= What this task involves =
If a line includes "start", copy it out of the entries.

= Provided records =
####################
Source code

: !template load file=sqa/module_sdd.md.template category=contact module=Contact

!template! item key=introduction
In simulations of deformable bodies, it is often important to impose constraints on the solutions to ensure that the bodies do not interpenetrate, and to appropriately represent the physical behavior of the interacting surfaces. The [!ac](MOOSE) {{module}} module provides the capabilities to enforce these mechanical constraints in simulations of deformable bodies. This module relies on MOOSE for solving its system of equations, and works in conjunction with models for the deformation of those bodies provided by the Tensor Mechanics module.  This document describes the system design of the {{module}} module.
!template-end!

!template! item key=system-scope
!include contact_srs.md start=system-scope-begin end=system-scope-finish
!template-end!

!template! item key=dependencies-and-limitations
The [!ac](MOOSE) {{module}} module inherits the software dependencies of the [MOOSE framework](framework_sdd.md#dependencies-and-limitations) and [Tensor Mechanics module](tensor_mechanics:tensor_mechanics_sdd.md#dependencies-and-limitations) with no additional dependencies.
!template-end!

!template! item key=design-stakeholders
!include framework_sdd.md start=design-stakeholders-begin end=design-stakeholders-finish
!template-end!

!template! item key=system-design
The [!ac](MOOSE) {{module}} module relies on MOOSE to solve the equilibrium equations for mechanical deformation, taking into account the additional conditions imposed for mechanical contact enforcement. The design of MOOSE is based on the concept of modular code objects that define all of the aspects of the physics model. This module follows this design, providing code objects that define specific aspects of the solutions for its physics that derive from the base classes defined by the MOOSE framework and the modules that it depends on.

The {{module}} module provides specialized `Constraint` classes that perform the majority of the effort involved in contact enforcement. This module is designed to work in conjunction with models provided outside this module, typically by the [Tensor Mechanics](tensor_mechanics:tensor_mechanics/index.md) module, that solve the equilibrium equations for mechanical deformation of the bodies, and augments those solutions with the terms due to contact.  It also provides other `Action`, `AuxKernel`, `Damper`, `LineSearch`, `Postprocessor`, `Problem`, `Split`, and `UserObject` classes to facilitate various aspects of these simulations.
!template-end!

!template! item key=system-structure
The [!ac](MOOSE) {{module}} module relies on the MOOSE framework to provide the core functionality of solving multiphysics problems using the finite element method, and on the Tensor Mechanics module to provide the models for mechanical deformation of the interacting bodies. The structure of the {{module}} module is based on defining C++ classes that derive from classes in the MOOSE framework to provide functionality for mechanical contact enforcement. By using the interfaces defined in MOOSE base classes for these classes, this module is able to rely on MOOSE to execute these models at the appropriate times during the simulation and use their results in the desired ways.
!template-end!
####################
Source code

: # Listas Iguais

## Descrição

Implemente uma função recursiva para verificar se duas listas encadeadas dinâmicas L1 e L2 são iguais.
####################
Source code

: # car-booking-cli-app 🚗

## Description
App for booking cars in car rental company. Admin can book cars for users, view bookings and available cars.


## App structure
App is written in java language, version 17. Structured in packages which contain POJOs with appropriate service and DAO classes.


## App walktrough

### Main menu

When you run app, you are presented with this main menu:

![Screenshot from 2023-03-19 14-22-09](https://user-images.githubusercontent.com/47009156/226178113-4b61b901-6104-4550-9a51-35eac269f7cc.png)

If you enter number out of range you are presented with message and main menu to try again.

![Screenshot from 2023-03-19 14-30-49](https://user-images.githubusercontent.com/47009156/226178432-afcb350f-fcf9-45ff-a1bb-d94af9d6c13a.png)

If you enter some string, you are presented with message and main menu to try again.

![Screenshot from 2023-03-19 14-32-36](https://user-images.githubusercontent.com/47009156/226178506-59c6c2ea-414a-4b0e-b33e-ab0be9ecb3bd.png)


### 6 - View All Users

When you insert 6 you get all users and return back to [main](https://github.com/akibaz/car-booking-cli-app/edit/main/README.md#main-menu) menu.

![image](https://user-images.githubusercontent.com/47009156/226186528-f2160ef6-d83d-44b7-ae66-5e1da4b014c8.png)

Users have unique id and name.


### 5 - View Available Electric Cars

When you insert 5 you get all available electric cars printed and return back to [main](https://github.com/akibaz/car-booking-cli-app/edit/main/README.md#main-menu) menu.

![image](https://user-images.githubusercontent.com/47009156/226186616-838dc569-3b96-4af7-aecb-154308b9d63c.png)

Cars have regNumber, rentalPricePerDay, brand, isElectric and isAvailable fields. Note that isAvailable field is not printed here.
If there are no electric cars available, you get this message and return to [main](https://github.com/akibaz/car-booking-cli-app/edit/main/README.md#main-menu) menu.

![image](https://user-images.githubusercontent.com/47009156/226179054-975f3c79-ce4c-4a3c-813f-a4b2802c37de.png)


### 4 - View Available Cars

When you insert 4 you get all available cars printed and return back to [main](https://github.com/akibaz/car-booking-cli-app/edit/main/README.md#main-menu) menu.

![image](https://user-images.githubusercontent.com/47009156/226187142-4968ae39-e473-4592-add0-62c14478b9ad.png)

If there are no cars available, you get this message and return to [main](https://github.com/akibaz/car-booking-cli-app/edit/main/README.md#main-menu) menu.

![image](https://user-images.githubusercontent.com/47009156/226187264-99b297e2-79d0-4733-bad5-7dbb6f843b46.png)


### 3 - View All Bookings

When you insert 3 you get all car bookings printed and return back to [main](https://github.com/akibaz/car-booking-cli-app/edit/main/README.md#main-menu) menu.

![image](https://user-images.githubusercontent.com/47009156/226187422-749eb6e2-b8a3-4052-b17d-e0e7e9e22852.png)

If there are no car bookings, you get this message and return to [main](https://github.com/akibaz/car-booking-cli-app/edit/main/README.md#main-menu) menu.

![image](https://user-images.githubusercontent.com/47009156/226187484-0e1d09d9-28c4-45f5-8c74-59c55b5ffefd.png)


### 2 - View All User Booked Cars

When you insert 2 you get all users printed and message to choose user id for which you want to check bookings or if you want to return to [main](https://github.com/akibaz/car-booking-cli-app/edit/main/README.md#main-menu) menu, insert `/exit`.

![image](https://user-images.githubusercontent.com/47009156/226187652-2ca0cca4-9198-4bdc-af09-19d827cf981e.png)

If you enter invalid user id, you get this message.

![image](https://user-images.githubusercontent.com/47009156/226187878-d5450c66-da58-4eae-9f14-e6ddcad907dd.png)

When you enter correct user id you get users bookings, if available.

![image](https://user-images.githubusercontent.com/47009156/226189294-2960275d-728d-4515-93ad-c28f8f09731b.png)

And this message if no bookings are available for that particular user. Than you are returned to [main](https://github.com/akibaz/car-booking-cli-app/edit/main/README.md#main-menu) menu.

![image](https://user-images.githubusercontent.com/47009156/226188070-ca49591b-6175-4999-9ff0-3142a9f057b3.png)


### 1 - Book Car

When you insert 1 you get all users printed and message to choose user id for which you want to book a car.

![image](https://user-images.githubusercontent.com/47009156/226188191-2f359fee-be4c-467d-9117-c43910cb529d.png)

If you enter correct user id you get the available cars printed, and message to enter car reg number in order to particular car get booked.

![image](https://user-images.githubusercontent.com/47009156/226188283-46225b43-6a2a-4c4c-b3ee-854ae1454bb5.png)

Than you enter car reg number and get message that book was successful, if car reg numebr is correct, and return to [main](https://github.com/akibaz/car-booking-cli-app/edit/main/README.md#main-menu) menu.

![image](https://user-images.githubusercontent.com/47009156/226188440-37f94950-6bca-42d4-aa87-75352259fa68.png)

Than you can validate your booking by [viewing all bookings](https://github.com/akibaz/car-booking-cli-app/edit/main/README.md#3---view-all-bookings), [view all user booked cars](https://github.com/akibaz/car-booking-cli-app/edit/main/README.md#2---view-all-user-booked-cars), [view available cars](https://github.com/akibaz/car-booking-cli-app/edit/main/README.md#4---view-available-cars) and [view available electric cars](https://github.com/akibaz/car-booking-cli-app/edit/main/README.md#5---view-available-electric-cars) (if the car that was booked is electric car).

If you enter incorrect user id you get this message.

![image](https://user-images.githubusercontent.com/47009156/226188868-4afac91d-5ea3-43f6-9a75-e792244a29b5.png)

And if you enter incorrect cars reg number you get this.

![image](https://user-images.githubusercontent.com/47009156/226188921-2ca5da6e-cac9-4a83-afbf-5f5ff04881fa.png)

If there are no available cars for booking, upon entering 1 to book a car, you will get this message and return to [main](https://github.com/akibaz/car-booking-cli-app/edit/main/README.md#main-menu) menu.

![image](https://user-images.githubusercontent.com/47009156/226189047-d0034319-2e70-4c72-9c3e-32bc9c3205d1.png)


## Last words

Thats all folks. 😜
####################
= Solved problem =
!include contact_srs.md start=system-scope-begin end=system-scope-finish
!include framework_sdd.md start=design-stakeholders-begin end=design-stakeholders-finish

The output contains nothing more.